The Fuck It List fits squarely into the wish-fulfillment category. The author, John Niven, makes no bones as to where his sympathies lie, and reading this novel you develop empathy for Frank Brill and what he is trying to do. All of which is quite problematic. To be clear, I have no liking for Trump and consider the current White House incumbent to be protofascist. I liked Frank, and reading this book you can’t help but cheer him on. And obviously, this is just a novel. But imagine if someone had written a novel fantasising about the assassination of Barack Obama? Or Hillary Clinton (not so far-fetched, seeing as the baying crowds chanted for her to be locked up).
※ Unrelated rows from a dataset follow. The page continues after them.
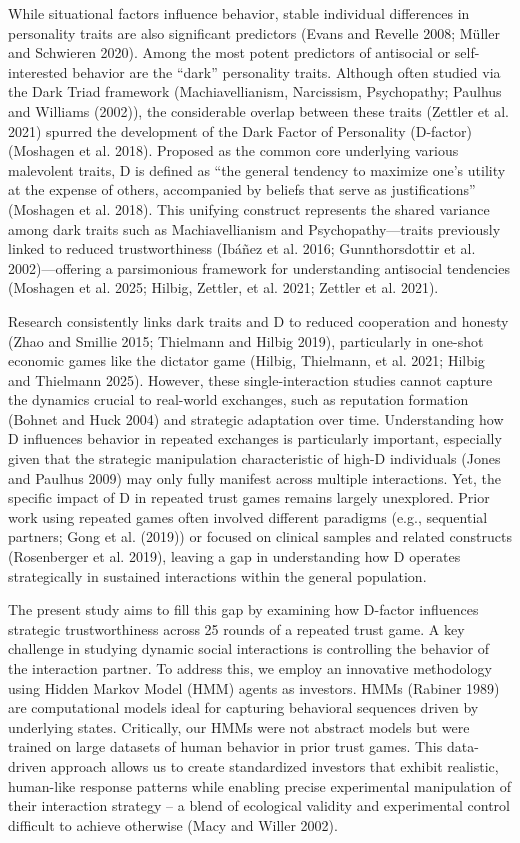 \documentclass[
]{article}
\begin{document}
While situational factors influence behavior, stable individual differences in personality traits are also significant predictors (Evans and Revelle 2008; Müller and Schwieren 2020).
Among the most potent predictors of antisocial or self-interested behavior are the ``dark'' personality traits.
Although often studied via the Dark Triad framework (Machiavellianism, Narcissism, Psychopathy; Paulhus and Williams (2002)), the considerable overlap between these traits (Zettler et al. 2021) spurred the development of the Dark Factor of Personality (D-factor) (Moshagen et al. 2018).
Proposed as the common core underlying various malevolent traits, D is defined as ``the general tendency to maximize one's utility at the expense of others, accompanied by beliefs that serve as justifications'' (Moshagen et al. 2018).
This unifying construct represents the shared variance among dark traits such as Machiavellianism and Psychopathy---traits previously linked to reduced trustworthiness (Ibáñez et al. 2016; Gunnthorsdottir et al. 2002)---offering a parsimonious framework for understanding antisocial tendencies (Moshagen et al. 2025; Hilbig, Zettler, et al. 2021; Zettler et al. 2021).

Research consistently links dark traits and D to reduced cooperation and honesty (Zhao and Smillie 2015; Thielmann and Hilbig 2019), particularly in one-shot economic games like the dictator game (Hilbig, Thielmann, et al. 2021; Hilbig and Thielmann 2025).
However, these single-interaction studies cannot capture the dynamics crucial to real-world exchanges, such as reputation formation (Bohnet and Huck 2004) and strategic adaptation over time.
Understanding how D influences behavior in repeated exchanges is particularly important, especially given that the strategic manipulation characteristic of high-D individuals (Jones and Paulhus 2009) may only fully manifest across multiple interactions.
Yet, the specific impact of D in repeated trust games remains largely unexplored.
Prior work using repeated games often involved different paradigms (e.g., sequential partners; Gong et al. (2019)) or focused on clinical samples and related constructs (Rosenberger et al. 2019), leaving a gap in understanding how D operates strategically in sustained interactions within the general population.

The present study aims to fill this gap by examining how D-factor influences strategic trustworthiness across 25 rounds of a repeated trust game.
A key challenge in studying dynamic social interactions is controlling the behavior of the interaction partner.
To address this, we employ an innovative methodology using Hidden Markov Model (HMM) agents as investors.
HMMs (Rabiner 1989) are computational models ideal for capturing behavioral sequences driven by underlying states.
Critically, our HMMs were not abstract models but were trained on large datasets of human behavior in prior trust games.
This data-driven approach allows us to create standardized investors that exhibit realistic, human-like response patterns while enabling precise experimental manipulation of their interaction strategy -- a blend of ecological validity and experimental control difficult to achieve otherwise (Macy and Willer 2002).
\end{document}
Would we be so sanguine then?

Of course, I loved Kill Redacted, that was my book of 2019, and as mentioned that fantasised about the assassination of Blair (though again, he was never named). I think the point is that this needs to be done carefully, and while The Fuck it List is a great book and brilliantly written, I did feel that Niven imbued it with just a little too much enthusiasm. In both Kill Redacted and The Fuck It List the protagonists are deeply flawed people, but in the latter, you can ignore this more. Frank Brill is a sh*t, but the novel moves at a clip to its denouement and he’s likeable despite his flaws. The protagonist of Kill Redacted, on the other hand, is a far more brittle and alienating figure. Thus, the reader of that novel is forced to confront what the protagonist is planning to do and its consequences.

The Fuck It List is a great book, as was Niven’s debut Kill Your Friends. Niven rights challenging and controversial stories and this is a novel that fits well in his canon of work. This is a very entertaining novel, but it’s not one without its flaws.